• Provided material

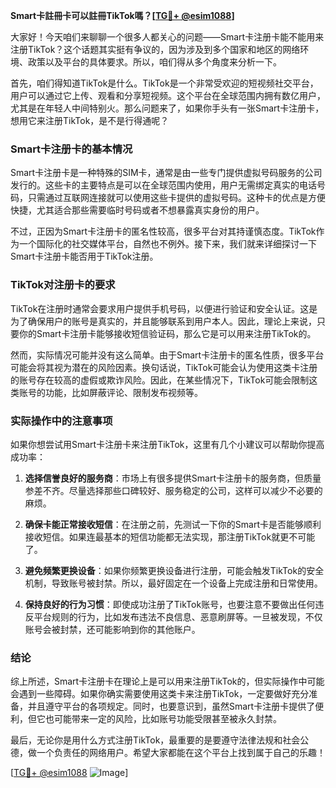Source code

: **Smart卡註冊卡可以註冊TikTok嗎？[[TG💪+ @esim1088](https://t.me/s/esim1088)]**

大家好！今天咱们来聊聊一个很多人都关心的问题——Smart卡注册卡能不能用来注册TikTok？这个话题其实挺有争议的，因为涉及到多个国家和地区的网络环境、政策以及平台的具体要求。所以，咱们得从多个角度来分析一下。

首先，咱们得知道TikTok是什么。TikTok是一个非常受欢迎的短视频社交平台，用户可以通过它上传、观看和分享短视频。这个平台在全球范围内拥有数亿用户，尤其是在年轻人中间特别火。那么问题来了，如果你手头有一张Smart卡注册卡，想用它来注册TikTok，是不是行得通呢？

### Smart卡注册卡的基本情况

Smart卡注册卡是一种特殊的SIM卡，通常是由一些专门提供虚拟号码服务的公司发行的。这些卡的主要特点是可以在全球范围内使用，用户无需绑定真实的电话号码，只需通过互联网连接就可以使用这些卡提供的虚拟号码。这种卡的优点是方便快捷，尤其适合那些需要临时号码或者不想暴露真实身份的用户。

不过，正因为Smart卡注册卡的匿名性较高，很多平台对其持谨慎态度。TikTok作为一个国际化的社交媒体平台，自然也不例外。接下来，我们就来详细探讨一下Smart卡注册卡能否用于TikTok注册。

### TikTok对注册卡的要求

TikTok在注册时通常会要求用户提供手机号码，以便进行验证和安全认证。这是为了确保用户的账号是真实的，并且能够联系到用户本人。因此，理论上来说，只要你的Smart卡注册卡能够接收短信验证码，那么它是可以用来注册TikTok的。

然而，实际情况可能并没有这么简单。由于Smart卡注册卡的匿名性质，很多平台可能会将其视为潜在的风险因素。换句话说，TikTok可能会认为使用这类卡注册的账号存在较高的虚假或欺诈风险。因此，在某些情况下，TikTok可能会限制这类账号的功能，比如屏蔽评论、限制发布视频等。

### 实际操作中的注意事项

如果你想尝试用Smart卡注册卡来注册TikTok，这里有几个小建议可以帮助你提高成功率：

1. **选择信誉良好的服务商**：市场上有很多提供Smart卡注册卡的服务商，但质量参差不齐。尽量选择那些口碑较好、服务稳定的公司，这样可以减少不必要的麻烦。
   
2. **确保卡能正常接收短信**：在注册之前，先测试一下你的Smart卡是否能够顺利接收短信。如果连最基本的短信功能都无法实现，那注册TikTok就更不可能了。

3. **避免频繁更换设备**：如果你频繁更换设备进行注册，可能会触发TikTok的安全机制，导致账号被封禁。所以，最好固定在一个设备上完成注册和日常使用。

4. **保持良好的行为习惯**：即使成功注册了TikTok账号，也要注意不要做出任何违反平台规则的行为，比如发布违法不良信息、恶意刷屏等。一旦被发现，不仅账号会被封禁，还可能影响到你的其他账户。

### 结论

综上所述，Smart卡注册卡在理论上是可以用来注册TikTok的，但实际操作中可能会遇到一些障碍。如果你确实需要使用这类卡来注册TikTok，一定要做好充分准备，并且遵守平台的各项规定。同时，也要意识到，虽然Smart卡注册卡提供了便利，但它也可能带来一定的风险，比如账号功能受限甚至被永久封禁。

最后，无论你是用什么方式注册TikTok，最重要的是要遵守法律法规和社会公德，做一个负责任的网络用户。希望大家都能在这个平台上找到属于自己的乐趣！

[[TG💪+ @esim1088](https://t.me/s/esim1088) ![Image](https://i.postimg.cc/4NQfJmqS/Snipaste-2025-05-13-00-14-12.png)]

• Work request
Across the entries above, how many lines contain the string "https"? The number alone is the answer.

• Solution to the problem
2